Select from the records below every line that has the word "oldksports" in it.

-- Exercise materials --
((

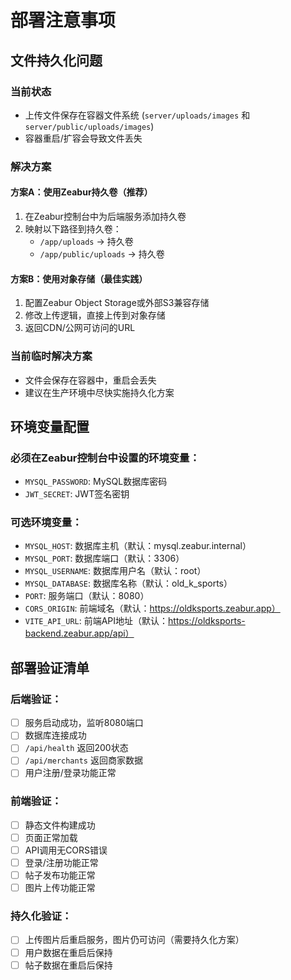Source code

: # 部署注意事项

## 文件持久化问题

### 当前状态
- 上传文件保存在容器文件系统 (`server/uploads/images` 和 `server/public/uploads/images`)
- 容器重启/扩容会导致文件丢失

### 解决方案

#### 方案A：使用Zeabur持久卷（推荐）
1. 在Zeabur控制台中为后端服务添加持久卷
2. 映射以下路径到持久卷：
   - `/app/uploads` -> 持久卷
   - `/app/public/uploads` -> 持久卷

#### 方案B：使用对象存储（最佳实践）
1. 配置Zeabur Object Storage或外部S3兼容存储
2. 修改上传逻辑，直接上传到对象存储
3. 返回CDN/公网可访问的URL

### 当前临时解决方案
- 文件会保存在容器中，重启会丢失
- 建议在生产环境中尽快实施持久化方案

## 环境变量配置

### 必须在Zeabur控制台中设置的环境变量：
- `MYSQL_PASSWORD`: MySQL数据库密码
- `JWT_SECRET`: JWT签名密钥

### 可选环境变量：
- `MYSQL_HOST`: 数据库主机（默认：mysql.zeabur.internal）
- `MYSQL_PORT`: 数据库端口（默认：3306）
- `MYSQL_USERNAME`: 数据库用户名（默认：root）
- `MYSQL_DATABASE`: 数据库名称（默认：old_k_sports）
- `PORT`: 服务端口（默认：8080）
- `CORS_ORIGIN`: 前端域名（默认：https://oldksports.zeabur.app）
- `VITE_API_URL`: 前端API地址（默认：https://oldksports-backend.zeabur.app/api）

## 部署验证清单

### 后端验证：
- [ ] 服务启动成功，监听8080端口
- [ ] 数据库连接成功
- [ ] `/api/health` 返回200状态
- [ ] `/api/merchants` 返回商家数据
- [ ] 用户注册/登录功能正常

### 前端验证：
- [ ] 静态文件构建成功
- [ ] 页面正常加载
- [ ] API调用无CORS错误
- [ ] 登录/注册功能正常
- [ ] 帖子发布功能正常
- [ ] 图片上传功能正常

### 持久化验证：
- [ ] 上传图片后重启服务，图片仍可访问（需要持久化方案）
- [ ] 用户数据在重启后保持
- [ ] 帖子数据在重启后保持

))

-- Exercise answer --
- `CORS_ORIGIN`: 前端域名（默认：https://oldksports.zeabur.app）
- `VITE_API_URL`: 前端API地址（默认：https://oldksports-backend.zeabur.app/api）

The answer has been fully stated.